My critique of this open source “posse” is that they are somewhat like auto mechanic hobbyists who really like working on their cars and who welcome a roadside breakdown as an opportunity to be creative and resourceful.  To this small group of people, the modern car is a source of great frustration since there are few, if any, user serviceable parts inside. What this group often fails to realize is that most people simply want a reliable car and neither have the time nor the expertise nor the interest to work on it.  For these people, a roadside breakdown may be one step closer to a nervous breakdown!

Many of those same people also want a computer that does what is supposed to do and that seamlessly connects with other services and devices as needed.  They do not welcome a computer breakdown as an opportunity to be creative and resourceful.  If this ends up meaning that their computer is more of a black box, this group of users does not care since they neither have the time nor the expertise nor the interest to work on it. While the open source software posse may be offended by this Faustian bargain, it is a price that many people like me are willing to pay.

And that reminds me that I am off to the Apple Store this Friday to have our data migrated from the aged family desktop PC to a Mac Mini. Perhaps that is the best defense of Apple after all.


  1. Closed? Perhaps the iPhone but OTOH to Apple’s credit they both use significant portions of open source within their product (e.g. Darwin/Mach kernel, which is the open source heart of OSX) and also release quite a bit (but not all) of their code under open source licenses (see Given their business model doing so probably makes a lot of sense, while it might not if their primary money-making activity was the licensing of software independent of the sale of hardware.

    I’ve heard the argument on stability before but am not quite convinced – some critics suggest that stability could be achieved by code signing and certification. But to lock down the platform altogether and permit apps to be installed from one source only? To me, that seems either overly paternalistic (which is fine if that is what a user is looking for) or a revenue maximization strategy (again, also fine if one understands either from the user or developer perspective that Apple will be taking a cut.

    In addition, more generally, I’m also not quite convinced that closed is necessarily more stable – I recall setting up Apache/Linux boxes many moons ago that you just fired up and let them run for a year or two, no crashes. Having worked in an all-Mac shop at one point, I do recall the occasional, fairly significant system hiccups, where you got that funny face on the screen (not very helpful).

    All that being said, when you refer to closed, do you mean iPhone/iPad or also Macs? I thought the latter you could install anything you wanted – least that was the way it once was – have they locked them down as well now?

  2. Thanks, David, for your insightful comment. I readily acknowledge that my use of the term “closed” in my post was far from precise and that Macs belong in a different category that iPhones & iPads.
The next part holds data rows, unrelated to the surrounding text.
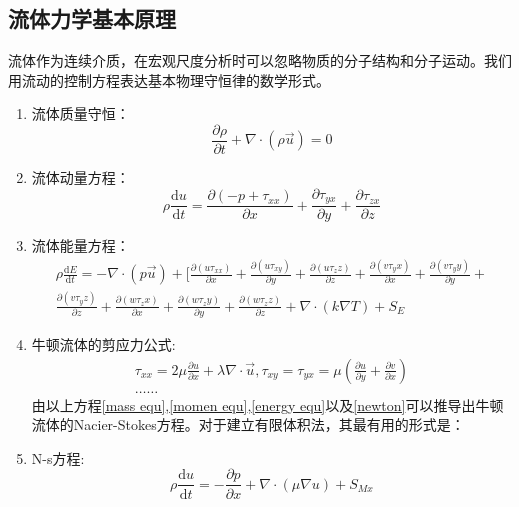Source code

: \documentclass[12pt]{article}
\newcommand{\ud}{\mathrm{d}}
\begin{document}
\subsection{流体力学基本原理}
流体作为连续介质，在宏观尺度分析时可以忽略物质的分子结构和分子运动。我们用流动的控制方程表达基本物理守恒律的数学形式。
\begin{enumerate}
\item 流体质量守恒：
\begin{equation}\label{mass equ}
\frac{\partial\rho}{\partial t}+\nabla\cdot(\rho\vec u)=0
\end{equation}
\item 流体动量方程：
\begin{equation}\label{momen equ}
\rho \frac{\ud u}{\ud t}=\frac{\partial(-p+\tau_{xx})}{\partial x}+\frac{\partial \tau_{yx}}{\partial y}+\frac{\partial \tau_{zx}}{\partial z}
\end{equation}
\item 流体能量方程：
\begin{equation}
\label{energy equ}
\begin{split}
\rho\frac{\ud E}{\ud t}=-\nabla \cdot(p\vec u)+[\frac{\partial(u\tau_{xx})}{\partial x}+\frac{\partial(u\tau_{xy})}{\partial y}+\frac{\partial(u\tau_zz)}{\partial z}+\frac{\partial(v\tau_yx)}{\partial x}
+\frac{\partial(v\tau_yy)}{\partial y}+\\  \frac{\partial(v\tau_yz)}{\partial z}+\frac{\partial(w\tau_zx)}{\partial x}+\frac{\partial(w\tau_zy)}{\partial y}+\frac{\partial(w\tau_zz)}{\partial z}+\nabla \cdot(k\nabla T)+S_E
\end{split}
\end{equation}
\item 牛顿流体的剪应力公式:
\label{newton}
\begin{equation}
\begin{split}
\tau_{xx}=2\mu\frac{\partial u}{\partial x} +\lambda\nabla\cdot\vec u,  \tau_{xy}=\tau_{yx}=\mu(\frac{\partial u}{\partial y}+\frac{\partial v}{\partial x})\\ \dots\dots
\end{split}
\end{equation}
由以上方程\ref{mass equ},\ref{momen equ},\ref{energy equ}以及\ref{newton}可以推导出牛顿流体的Nacier-Stokes方程。对于建立有限体积法，其最有用的形式是：
\item N-s方程:
\begin{equation}
\rho \frac{\ud u}{\ud t}=-\frac{\partial p}{\partial x}+\nabla\cdot(\mu\nabla u)+S_{Mx}
\end{equation}

\end{enumerate}
\end{document}
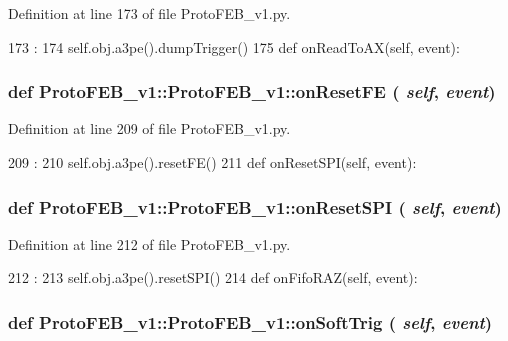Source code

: Definition at line 173 of file ProtoFEB\_\-v1.py.


\begin{DoxyCode}
173                                   :
174         self.obj.a3pe().dumpTrigger()
175 
    def onReadToAX(self, event):
\end{DoxyCode}
\hypertarget{classProtoFEB__v1_1_1ProtoFEB__v1_a9bf15b7b386345b1be7005a6ac8e171b}{
\subsubsection[{onResetFE}]{\setlength{\rightskip}{0pt plus 5cm}def ProtoFEB\_\-v1::ProtoFEB\_\-v1::onResetFE ( {\em self}, \/   {\em event})}}
\label{classProtoFEB__v1_1_1ProtoFEB__v1_a9bf15b7b386345b1be7005a6ac8e171b}


Definition at line 209 of file ProtoFEB\_\-v1.py.


\begin{DoxyCode}
209                               :
210         self.obj.a3pe().resetFE()
211 
    def onResetSPI(self, event):
\end{DoxyCode}
\hypertarget{classProtoFEB__v1_1_1ProtoFEB__v1_ae61b7e9e534bf9690ecea4e72cfb1eb8}{
\subsubsection[{onResetSPI}]{\setlength{\rightskip}{0pt plus 5cm}def ProtoFEB\_\-v1::ProtoFEB\_\-v1::onResetSPI ( {\em self}, \/   {\em event})}}
\label{classProtoFEB__v1_1_1ProtoFEB__v1_ae61b7e9e534bf9690ecea4e72cfb1eb8}


Definition at line 212 of file ProtoFEB\_\-v1.py.


\begin{DoxyCode}
212                                :
213         self.obj.a3pe().resetSPI()
214 
    def onFifoRAZ(self, event):
\end{DoxyCode}
\hypertarget{classProtoFEB__v1_1_1ProtoFEB__v1_aeacb09d0b459c2fb2aa662358c29ef27}{
\subsubsection[{onSoftTrig}]{\setlength{\rightskip}{0pt plus 5cm}def ProtoFEB\_\-v1::ProtoFEB\_\-v1::onSoftTrig ( {\em self}, \/   {\em event})}}
\label{classProtoFEB__v1_1_1ProtoFEB__v1_aeacb09d0b459c2fb2aa662358c29ef27}


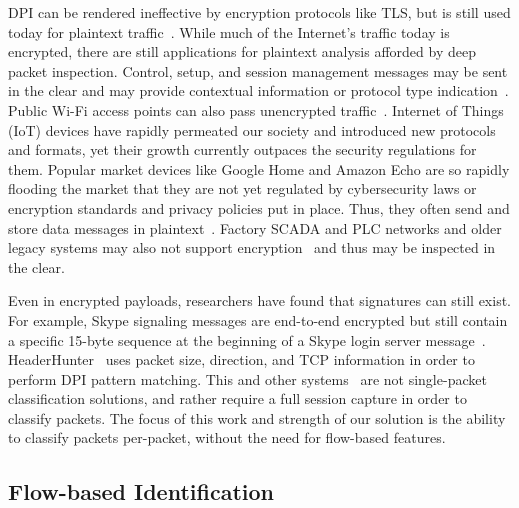 DPI can be rendered ineffective by encryption protocols like TLS, but is still used today for plaintext traffic~\cite{ZHAO202122}. While much of the Internet's traffic today is encrypted, there are still applications for plaintext analysis afforded by deep packet inspection. Control, setup, and session management messages may be sent in the clear and may provide contextual information or protocol type indication~\cite{Hasanzadeh, Ogudo, Zhang}. Public Wi-Fi access points can also pass unencrypted traffic~\cite{Maimon}. Internet of Things (IoT) devices have rapidly permeated our society and introduced new protocols and formats, yet their growth currently outpaces the security regulations for them. Popular market devices like Google Home and Amazon Echo are so rapidly flooding the market that they are not yet regulated by cybersecurity laws or encryption standards and privacy policies put in place. Thus, they often send and store data messages in plaintext~\cite{wood2017cleartext, Capellupo, WangYong}. Factory SCADA and PLC networks and older legacy systems may also not support encryption~\cite{Malaka} and thus may be inspected in the clear.

Even in encrypted payloads, researchers have found that signatures can still exist. For example, Skype signaling messages are end-to-end encrypted but still contain a specific 15-byte sequence at the beginning of a Skype login server message~\cite{Bernaille}. HeaderHunter~\cite{HeaderHunter} uses packet size, direction, and TCP information in order to perform DPI pattern matching. This and other systems~\cite{Moore2013DiscriminatorsFU, Roughan} are not single-packet classification solutions, and rather require a full session capture in order to classify packets. The focus of this work and strength of our solution is the ability to classify packets per-packet, without the need for flow-based features.

\subsection{Flow-based Identification}

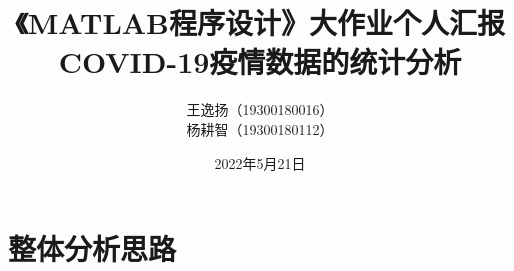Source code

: \documentclass[a4paper, titlepage]{article}
\begin{document}
    \renewcommand{\thefootnote}{\fnsymbol{footnote}}
    \title{{\small《MATLAB程序设计》大作业个人汇报}\\COVID-19疫情数据的统计分析\footnotemark[1]}
    \author{王逸扬（19300180016）\\杨耕智（19300180112）{\kaishu }}
    \date{2022年5月21日}
    \maketitle
    \renewcommand{\thefootnote}{\araboc{footnote}}
    \renewcommand{\contentsname}{\centering 目录}
    \tableofcontents

    \section{整体分析思路}
\end{document}
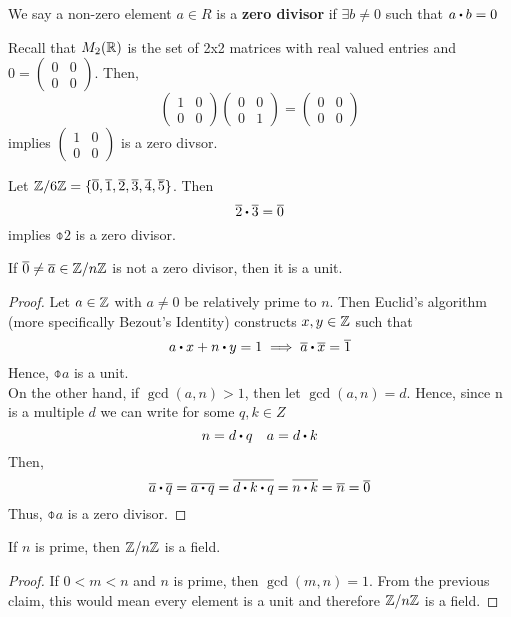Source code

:\documentclass[../Main.tex]{subfiles}
\begin{document}
\begin{dfn}[title=Zero Divisor]
	We say a non-zero element $a\in R$ is a \textbf{zero divisor} if $\exists b \ne 0$ such that $a\rdot b=0$
\end{dfn}
\begin{example}
	Recall that $M_2(\mathbb{R})$ is the set of 2x2 matrices with real valued entries and $0 = \begin{pmatrix}
		0&0\\0&0
	\end{pmatrix}$. Then,
	\[\begin{pmatrix}
	1&0\\0&0
	\end{pmatrix}\begin{pmatrix}
	0&0\\0&1
	\end{pmatrix}=\begin{pmatrix}
	0&0\\0&0
	\end{pmatrix}\]
	implies $\begin{pmatrix}
	1&0\\0&0
	\end{pmatrix}$ is a zero divsor.
\end{example}
\begin{example}
	Let $\mathbb{Z}/6\mathbb{Z} = \{\overline{0},\overline{1},\overline{2},\overline{3},\overline{4},\overline{5} \}$. Then
	\[\obar{2}\rdot \obar{3} = \obar{0} \]
	implies $\obar{2}$ is a zero divisor.
\end{example}
\begin{claim}
	If $\overline{0}\ne\overline{a}\in \mathbb{Z}/n\mathbb{Z}$ is not a zero divisor, then it is a unit.
\end{claim}
\begin{proof}
	Let $a\in\mathbb{Z}$ with $a\ne0$ be relatively prime to $n$. Then Euclid's algorithm (more specifically Bezout's Identity) constructs $x,y\in \mathbb{Z}$ such that\
	\[a\rdot x+n\rdot y=1 \implies \obar{a}\rdot \obar{x}=\obar{1}\]
	Hence, $\obar{a}$ is a unit.\\
	On the other hand, if $\gcd(a,n)>1$, then let $\gcd(a,n)=d$. Hence, since n is a multiple $d$ we can write for some $q,k\in Z$
	\[n=d\rdot q \quad a = d\rdot k\]
	Then,
	\[\obar{a}\rdot \obar{q}=\obar{a\rdot q}= \obar{d\rdot k\rdot q} = \obar{n \rdot k}=\obar{n}=\obar{0}\] 
	Thus, $\obar{a}$ is a zero divisor.
\end{proof}
\begin{crl}{}{}
	If $n$ is prime, then $\mathbb{Z}/n\mathbb{Z}$ is a field.
\end{crl}
\begin{proof}
	If $0<m<n$ and $n$ is prime, then $\gcd(m,n)=1$. From the previous claim, this would mean every element is a unit and therefore $\mathbb{Z}/n\mathbb{Z}$ is a field.
\end{proof}
\end{document}
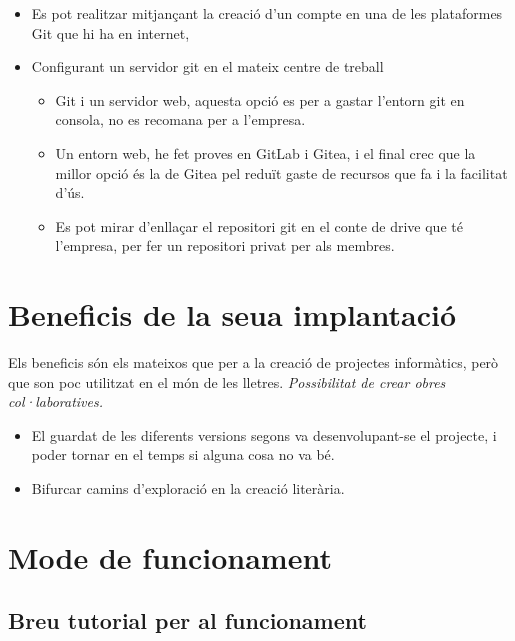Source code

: \documentclass[
  10pt,
]{krantz}
\providecommand{\tightlist}{%
  \setlength{\itemsep}{0pt}\setlength{\parskip}{0pt}}
\begin{document}
\begin{itemize}
\tightlist
\item
  Es pot realitzar mitjançant la creació d'un compte en una de les plataformes Git que hi ha en internet,
\item
  Configurant un servidor git en el mateix centre de treball

  \begin{itemize}
  \tightlist
  \item
    Git i un servidor web, aquesta opció es per a gastar l'entorn git en consola, no es recomana per a l'empresa.
  \item
    Un entorn web, he fet proves en GitLab i Gitea, i el final crec que la millor opció és la de Gitea pel reduït gaste de recursos que fa i la facilitat d'ús.
  \item
    Es pot mirar d'enllaçar el repositori git en el conte de drive que té l'empresa, per fer un repositori privat per als membres.
  \end{itemize}
\end{itemize}

\hypertarget{beneficis-de-la-seua-implantaciuxf3}{%
\section{Beneficis de la seua implantació}\label{beneficis-de-la-seua-implantaciuxf3}}

Els beneficis són els mateixos que per a la creació de projectes informàtics, però que son poc utilitzat en el món de les lletres. \emph{Possibilitat de crear obres col·laboratives.}

\begin{itemize}
\tightlist
\item
  El guardat de les diferents versions segons va desenvolupant-se el projecte, i poder tornar en el temps si alguna cosa no va bé.
\item
  Bifurcar camins d'exploració en la creació literària.
\end{itemize}

\hypertarget{mode-de-funcionament}{%
\section{Mode de funcionament}\label{mode-de-funcionament}}

\hypertarget{breu-tutorial-per-al-funcionament}{%
\subsection{Breu tutorial per al funcionament}\label{breu-tutorial-per-al-funcionament}}
\end{document}
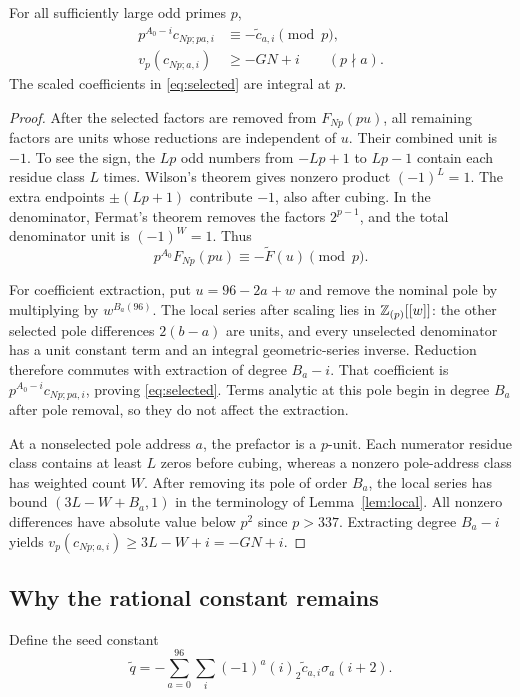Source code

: \begin{lemma}\label{lem:dilation}
For all sufficiently large odd primes $p$,
\begin{align}
 p^{A_0-i}c_{Np;pa,i}&\equiv-\widetilde c_{a,i}\pmod p,
                                                       \label{eq:selected}\\
 v_p(c_{Np;a,i})&\ge-GN+i\qquad(p\nmid a).              \label{eq:other}
\end{align}
The scaled coefficients in \eqref{eq:selected} are integral at $p$.
\end{lemma}
\begin{proof}
After the selected factors are removed from $F_{Np}(pu)$, all remaining
factors are units whose reductions are independent of $u$. Their
combined unit is $-1$. To see the sign, the $Lp$ odd numbers from
$-Lp+1$ to $Lp-1$ contain each residue class $L$ times. Wilson's
theorem gives nonzero product $(-1)^L=1$. The extra endpoints
$\pm(Lp+1)$ contribute $-1$, also after cubing. In the denominator,
Fermat's theorem removes the factors $2^{p-1}$, and the total
denominator unit is $(-1)^W=1$. Thus
\begin{equation}\label{eq:function-congruence}
 p^{A_0}F_{Np}(pu)\equiv-\widetilde F(u)\pmod p.
\end{equation}

For coefficient extraction, put $u=96-2a+w$ and remove the nominal
pole by multiplying by $w^{B_a(96)}$. The local series after scaling
lies in $\Z_{(p)}[[w]]$: the other selected pole differences
$2(b-a)$ are units, and every unselected denominator has a unit
constant term and an integral geometric-series inverse. Reduction
therefore commutes with extraction of degree $B_a-i$. That coefficient
is $p^{A_0-i}c_{Np;pa,i}$, proving \eqref{eq:selected}.
Terms analytic at this pole begin in degree $B_a$ after pole removal,
so they do not affect the extraction.

At a nonselected pole address $a$, the prefactor is a $p$-unit.
Each numerator residue class contains at least $L$ zeros before
cubing, whereas a nonzero pole-address class has weighted count $W$.
After removing its pole of order $B_a$, the local series has bound
$(3L-W+B_a,1)$ in the terminology of Lemma~\ref{lem:local}.
All nonzero differences have absolute value below $p^2$ since
$p>337$. Extracting degree $B_a-i$ yields
$v_p(c_{Np;a,i})\ge3L-W+i=-GN+i$.
\end{proof}

\subsection{Why the rational constant remains}
Define the seed constant
\begin{equation}\label{eq:seed-constant}
 \widetilde q=-\sum_{a=0}^{96}\sum_i(-1)^a(i)_2
                          \widetilde c_{a,i}\sigma_a(i+2).
\end{equation}

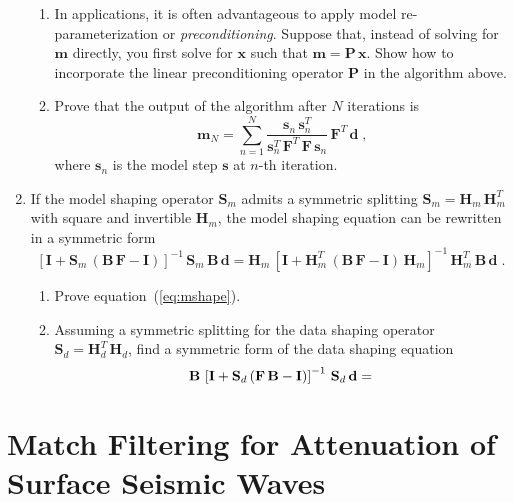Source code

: \begin{enumerate}
\begin{enumerate}
\item  In applications, it is often advantageous to apply model
    re-parameterization or \emph{preconditioning}. Suppose that,
  instead of solving for $\mathbf{m}$ directly, you first solve for
  $\mathbf{x}$ such that $\mathbf{m} = \mathbf{P}\,\mathbf{x}$. Show
  how to incorporate the linear preconditioning operator $\mathbf{P}$
  in the algorithm above.
\item Prove that the output of the algorithm after $N$ iterations is
\begin{equation}
\label{eq:msol}
\mathbf{m}_N = \sum\limits_{n=1}^{N} \frac{\mathbf{s}_n\,\mathbf{s}_n^T}{\mathbf{s}_n^T\,\mathbf{F}^T\,\mathbf{F}\,\mathbf{s}_n}\,\mathbf{F}^T\,\mathbf{d}\;,
\end{equation}
where $\mathbf{s}_n$ is the model step $\mathbf{s}$ at $n$-th iteration.

\end{enumerate}

\item If the model shaping operator $\mathbf{S}_m$ admits a
symmetric splitting $\mathbf{S}_m=\mathbf{H}_m\,\mathbf{H}_m^T$ with square and invertible
$\mathbf{H}_m$, the model shaping equation can be rewritten in a symmetric form
\begin{equation}
\label{eq:mshape}
\left[\mathbf{I} + \mathbf{S}_m\,(\mathbf{B\,F - I})\right]^{-1}\,\mathbf{S}_m\,\mathbf{B\,d} 
= \mathbf{H}_m\,\left[\mathbf{I} + \mathbf{H}_m^T\,(\mathbf{B\,F - I})\,\mathbf{H}_m\right]^{-1}\,\mathbf{H}_m^T\,\mathbf{B\,d}\;.
\end{equation}
\begin{enumerate}
\item Prove equation~(\ref{eq:mshape}).
\item Assuming a symmetric splitting for the data shaping operator $\mathbf{S}_d=\mathbf{H}_d^T\,\mathbf{H}_d$, find a symmetric form of the data shaping equation
\begin{equation}
\label{eq:dshape}
\mathbf{B}\,\left[\mathbf{I} + \mathbf{S}_d\,(\mathbf{F\,B - I})\right]^{-1}\, \mathbf{S}_d\,\mathbf{d} = \hfill \ 
\end{equation}
\end{enumerate}

\end{enumerate}

\newpage

\section{Match Filtering for Attenuation of Surface Seismic Waves}
\inputdir{match}

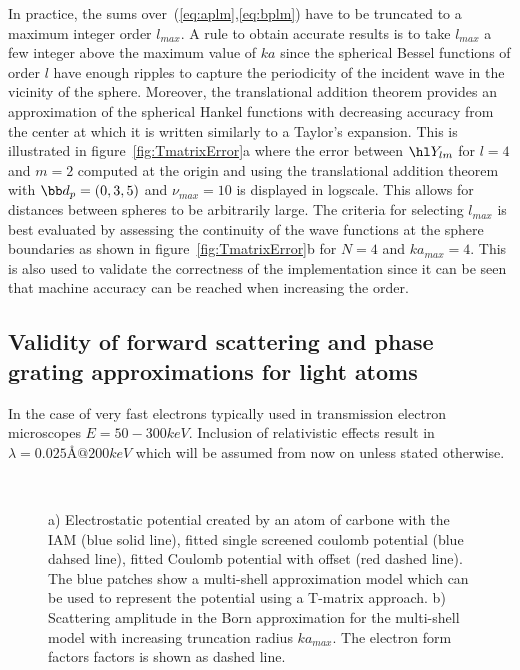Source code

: In practice, the sums over~(\ref{eq:aplm},\ref{eq:bplm}) have to be truncated to
a maximum integer order $l_{max}$.
A rule to obtain accurate results is to take $l_{max}$ a few integer
above the maximum value of $ka$ since the spherical Bessel functions of
order $l$ have enough ripples to capture the periodicity of the incident wave
in the vicinity of the sphere. Moreover, the translational addition theorem
provides an approximation of the spherical Hankel functions with decreasing
accuracy from the center at which it is written similarly to a Taylor's expansion.
This is illustrated in figure~\ref{fig:TmatrixError}a where the error between
$\hl Y_{lm}$ for $l=4$ and $m=2$ computed at the origin and using the
translational addition theorem with $\bb d_p = (0,3,5)$ and $\nu_{max}=10$ is
displayed in logscale. This allows for distances between spheres to be arbitrarily large.
The criteria for selecting $l_{max}$ is best evaluated by assessing the
continuity of the wave functions at the sphere boundaries as shown in
figure~\ref{fig:TmatrixError}b for $N=4$ and $ka_{max}=4$.
This is also used to validate the correctness of the implementation
since it can be seen that machine accuracy can be reached when increasing
the order.



\subsection{Validity of forward scattering and phase grating approximations
 for light atoms}



In the case of very fast electrons typically used in transmission electron
microscopes $E=50-300keV$. Inclusion of relativistic effects result in
$\lambda=0.025\text{\AA}@200keV$ which will be assumed from now on unless stated
otherwise.

\begin{figure}[h!]
  \centering
  \\
  \vspace{-2em}
\caption{
a) Electrostatic potential created by an atom of carbone with
the IAM (blue solid line),
fitted single screened coulomb potential (blue dahsed line),
fitted Coulomb potential with offset (red dashed line).
The blue patches show a multi-shell approximation model which can be used
to represent the potential using a T-matrix approach.
b) Scattering amplitude in the Born approximation for the multi-shell model
with increasing truncation radius $ka_{max}$. The electron form factors factors
is shown as dashed line.
}\label{fig:IAM}
\end{figure}

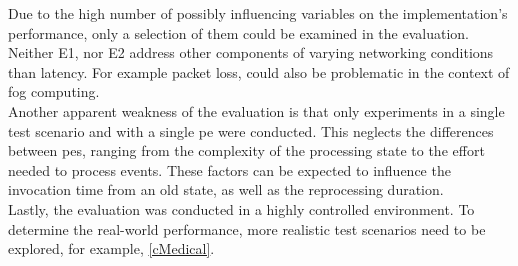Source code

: Due to the high number of possibly influencing variables on the implementation's performance, only a selection of them could be examined in the evaluation.\\
Neither E1, nor E2 address other components of varying networking conditions than latency. For example packet loss, could also be problematic in the context of fog computing.\\
Another apparent weakness of the evaluation is that only experiments in a single test scenario and with a single \gls{pe} were conducted. This neglects the differences between \gls{pe}s, ranging from the complexity of the processing state to the effort needed to process events. These factors can be expected to influence the invocation time from an old state, as well as the reprocessing duration.\\
Lastly, the evaluation was conducted in a highly controlled environment. To determine the real-world performance, more realistic test scenarios need to be explored, for example, \ref{cMedical}.\par
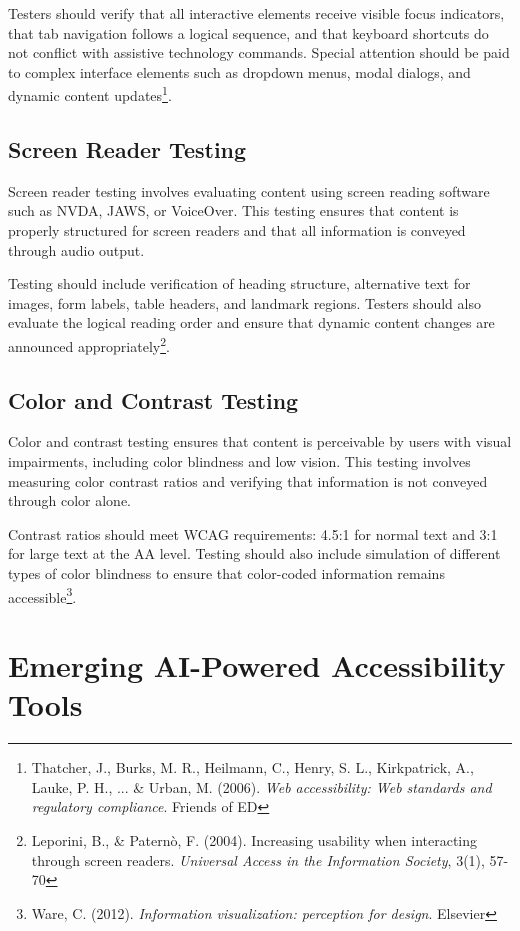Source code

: Testers should verify that all interactive elements receive visible focus indicators, that tab navigation follows a logical sequence, and that keyboard shortcuts do not conflict with assistive technology commands. Special attention should be paid to complex interface elements such as dropdown menus, modal dialogs, and dynamic content updates\footnote{Thatcher, J., Burks, M. R., Heilmann, C., Henry, S. L., Kirkpatrick, A., Lauke, P. H., ... \& Urban, M. (2006). \textit{Web accessibility: Web standards and regulatory compliance}. Friends of ED}.

\subsection{Screen Reader Testing}

Screen reader testing involves evaluating content using screen reading software such as NVDA, JAWS, or VoiceOver. This testing ensures that content is properly structured for screen readers and that all information is conveyed through audio output.

Testing should include verification of heading structure, alternative text for images, form labels, table headers, and landmark regions. Testers should also evaluate the logical reading order and ensure that dynamic content changes are announced appropriately\footnote{Leporini, B., \& Paternò, F. (2004). Increasing usability when interacting through screen readers. \textit{Universal Access in the Information Society}, 3(1), 57-70}.

\subsection{Color and Contrast Testing}

Color and contrast testing ensures that content is perceivable by users with visual impairments, including color blindness and low vision. This testing involves measuring color contrast ratios and verifying that information is not conveyed through color alone.

Contrast ratios should meet WCAG requirements: 4.5:1 for normal text and 3:1 for large text at the AA level. Testing should also include simulation of different types of color blindness to ensure that color-coded information remains accessible\footnote{Ware, C. (2012). \textit{Information visualization: perception for design}. Elsevier}.

\section{Emerging AI-Powered Accessibility Tools}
I also agree that closed does not equal stable in the same way that the “black box” approach to modern automobiles has not necessarily made them more reliable.

    My main point was that significant consumer benefits flow from the approaches that Apple has adopted and that this simple point is often overlooked by the open source community. While we should certainly openly debate whether Apple is being overly “closed” and controlling, it is wise to keep the other side of the coin in mind. In fact, I am somewhat amused by the number of Apple products that I see at Open Source Software gatherings.

    Thanks again!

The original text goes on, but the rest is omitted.